Exercise brief » Among the entries below, which lines include the string "것입니다"? Show each one.

Data excerpts »
+++++

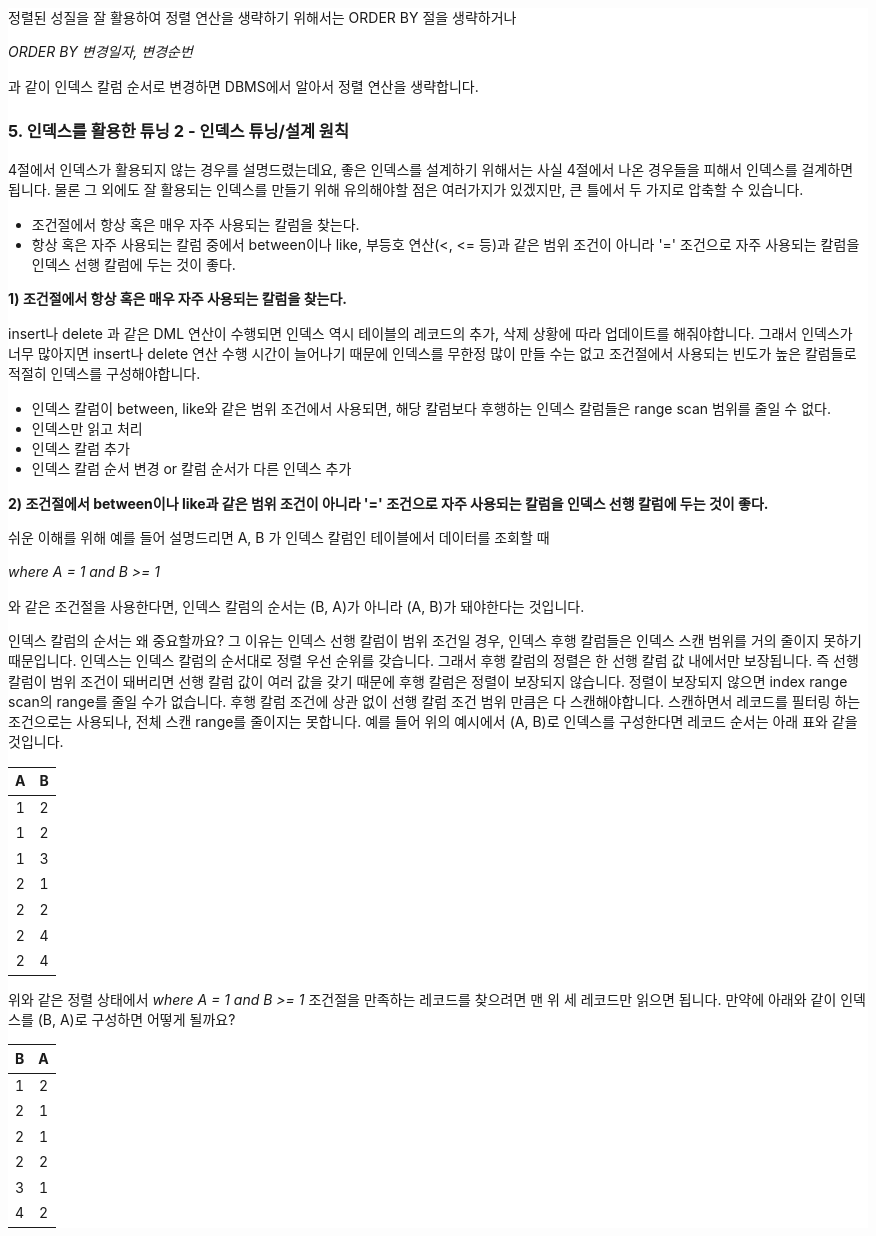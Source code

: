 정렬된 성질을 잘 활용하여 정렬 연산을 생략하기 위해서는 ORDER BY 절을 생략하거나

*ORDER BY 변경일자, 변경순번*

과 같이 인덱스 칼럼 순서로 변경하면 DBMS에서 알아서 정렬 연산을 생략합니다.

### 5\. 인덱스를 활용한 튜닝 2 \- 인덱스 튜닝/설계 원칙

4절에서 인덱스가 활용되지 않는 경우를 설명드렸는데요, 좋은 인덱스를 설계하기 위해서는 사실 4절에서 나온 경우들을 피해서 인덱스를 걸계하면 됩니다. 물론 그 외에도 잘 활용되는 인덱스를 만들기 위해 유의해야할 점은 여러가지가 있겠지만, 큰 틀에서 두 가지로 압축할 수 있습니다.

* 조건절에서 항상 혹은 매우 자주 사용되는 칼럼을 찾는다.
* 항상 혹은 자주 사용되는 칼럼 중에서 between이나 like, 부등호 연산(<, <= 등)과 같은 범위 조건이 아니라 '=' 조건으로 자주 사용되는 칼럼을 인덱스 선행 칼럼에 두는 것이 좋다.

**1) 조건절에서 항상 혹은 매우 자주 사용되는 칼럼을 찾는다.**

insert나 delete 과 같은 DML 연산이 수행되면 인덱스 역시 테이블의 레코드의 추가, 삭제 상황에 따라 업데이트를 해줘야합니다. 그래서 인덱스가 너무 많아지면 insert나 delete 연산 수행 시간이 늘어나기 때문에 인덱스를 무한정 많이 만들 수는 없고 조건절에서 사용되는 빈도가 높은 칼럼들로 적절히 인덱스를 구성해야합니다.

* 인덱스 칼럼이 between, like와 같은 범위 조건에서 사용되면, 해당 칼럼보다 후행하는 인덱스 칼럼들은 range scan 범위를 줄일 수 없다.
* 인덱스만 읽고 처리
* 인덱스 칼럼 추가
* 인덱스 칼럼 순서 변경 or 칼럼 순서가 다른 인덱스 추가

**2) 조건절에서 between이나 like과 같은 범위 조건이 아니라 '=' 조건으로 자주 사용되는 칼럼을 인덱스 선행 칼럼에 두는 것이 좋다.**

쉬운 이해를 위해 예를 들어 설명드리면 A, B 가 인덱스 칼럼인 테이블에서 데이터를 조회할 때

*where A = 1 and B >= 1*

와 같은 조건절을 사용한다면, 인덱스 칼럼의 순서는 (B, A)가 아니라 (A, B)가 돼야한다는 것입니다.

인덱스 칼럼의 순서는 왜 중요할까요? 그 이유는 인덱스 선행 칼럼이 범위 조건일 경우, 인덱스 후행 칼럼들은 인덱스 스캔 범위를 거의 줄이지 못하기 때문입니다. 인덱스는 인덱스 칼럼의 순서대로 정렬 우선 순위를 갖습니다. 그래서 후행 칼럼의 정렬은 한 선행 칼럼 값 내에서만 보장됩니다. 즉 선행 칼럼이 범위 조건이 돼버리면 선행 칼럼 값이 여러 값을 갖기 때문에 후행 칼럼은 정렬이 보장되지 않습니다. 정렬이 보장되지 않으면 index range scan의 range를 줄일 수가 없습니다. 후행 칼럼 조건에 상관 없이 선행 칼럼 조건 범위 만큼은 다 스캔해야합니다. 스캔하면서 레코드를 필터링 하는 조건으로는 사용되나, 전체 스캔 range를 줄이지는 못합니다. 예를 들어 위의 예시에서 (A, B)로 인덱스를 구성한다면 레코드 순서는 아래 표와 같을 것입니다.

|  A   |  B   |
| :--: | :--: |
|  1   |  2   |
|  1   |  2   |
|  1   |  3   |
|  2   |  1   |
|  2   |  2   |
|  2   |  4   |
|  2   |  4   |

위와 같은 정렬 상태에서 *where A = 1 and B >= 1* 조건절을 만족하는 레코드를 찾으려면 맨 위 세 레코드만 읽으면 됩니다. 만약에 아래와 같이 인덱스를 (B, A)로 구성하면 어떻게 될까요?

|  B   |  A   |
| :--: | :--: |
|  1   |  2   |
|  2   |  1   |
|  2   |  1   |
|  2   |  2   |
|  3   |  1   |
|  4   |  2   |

+++++

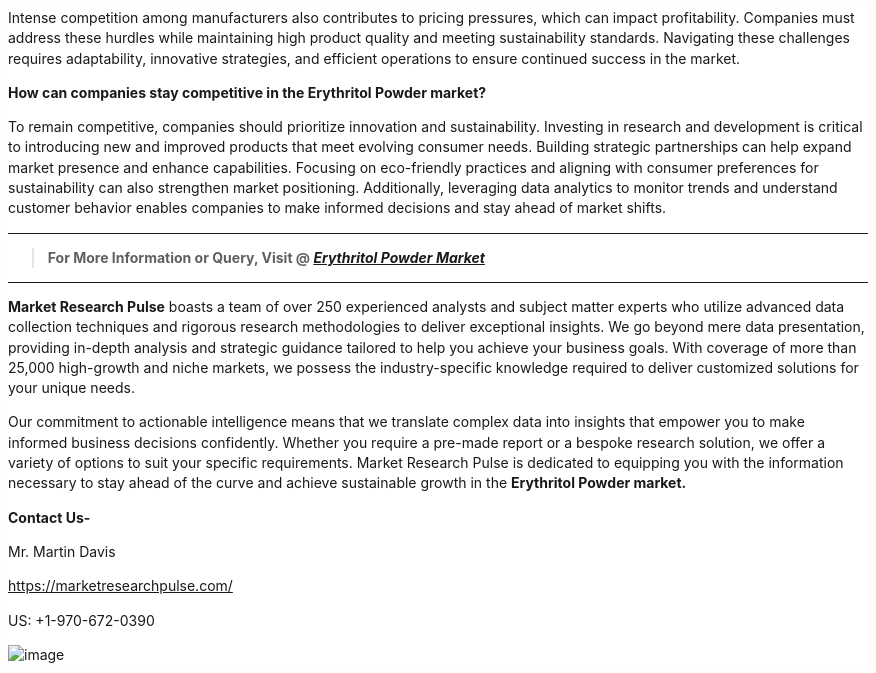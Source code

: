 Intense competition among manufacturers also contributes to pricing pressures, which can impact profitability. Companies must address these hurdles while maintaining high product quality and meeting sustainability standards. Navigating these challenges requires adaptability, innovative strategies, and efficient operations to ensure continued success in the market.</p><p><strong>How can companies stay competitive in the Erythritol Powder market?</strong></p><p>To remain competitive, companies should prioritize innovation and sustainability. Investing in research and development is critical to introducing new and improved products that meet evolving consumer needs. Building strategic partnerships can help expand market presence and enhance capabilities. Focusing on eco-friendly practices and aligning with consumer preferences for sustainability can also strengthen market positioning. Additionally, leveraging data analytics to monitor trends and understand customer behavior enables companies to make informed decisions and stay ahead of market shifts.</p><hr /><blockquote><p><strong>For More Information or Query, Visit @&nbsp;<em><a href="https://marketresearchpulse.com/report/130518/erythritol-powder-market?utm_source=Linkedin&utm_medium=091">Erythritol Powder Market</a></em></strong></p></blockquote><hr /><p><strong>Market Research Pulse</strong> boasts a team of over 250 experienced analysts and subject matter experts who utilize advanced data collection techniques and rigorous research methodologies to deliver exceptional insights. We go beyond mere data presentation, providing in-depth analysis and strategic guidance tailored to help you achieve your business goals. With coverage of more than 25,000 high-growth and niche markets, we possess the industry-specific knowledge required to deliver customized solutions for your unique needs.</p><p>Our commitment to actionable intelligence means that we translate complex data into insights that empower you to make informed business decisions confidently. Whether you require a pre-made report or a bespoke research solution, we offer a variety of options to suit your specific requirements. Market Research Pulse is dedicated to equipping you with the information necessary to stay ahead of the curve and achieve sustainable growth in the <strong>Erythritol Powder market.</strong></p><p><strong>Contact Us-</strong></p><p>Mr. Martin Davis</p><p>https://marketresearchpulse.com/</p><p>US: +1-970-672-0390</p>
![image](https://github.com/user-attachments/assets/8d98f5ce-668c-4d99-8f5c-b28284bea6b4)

+++++

Response to this exercise »
와 같은 조건절을 사용한다면, 인덱스 칼럼의 순서는 (B, A)가 아니라 (A, B)가 돼야한다는 것입니다.
인덱스 칼럼의 순서는 왜 중요할까요? 그 이유는 인덱스 선행 칼럼이 범위 조건일 경우, 인덱스 후행 칼럼들은 인덱스 스캔 범위를 거의 줄이지 못하기 때문입니다. 인덱스는 인덱스 칼럼의 순서대로 정렬 우선 순위를 갖습니다. 그래서 후행 칼럼의 정렬은 한 선행 칼럼 값 내에서만 보장됩니다. 즉 선행 칼럼이 범위 조건이 돼버리면 선행 칼럼 값이 여러 값을 갖기 때문에 후행 칼럼은 정렬이 보장되지 않습니다. 정렬이 보장되지 않으면 index range scan의 range를 줄일 수가 없습니다. 후행 칼럼 조건에 상관 없이 선행 칼럼 조건 범위 만큼은 다 스캔해야합니다. 스캔하면서 레코드를 필터링 하는 조건으로는 사용되나, 전체 스캔 range를 줄이지는 못합니다. 예를 들어 위의 예시에서 (A, B)로 인덱스를 구성한다면 레코드 순서는 아래 표와 같을 것입니다.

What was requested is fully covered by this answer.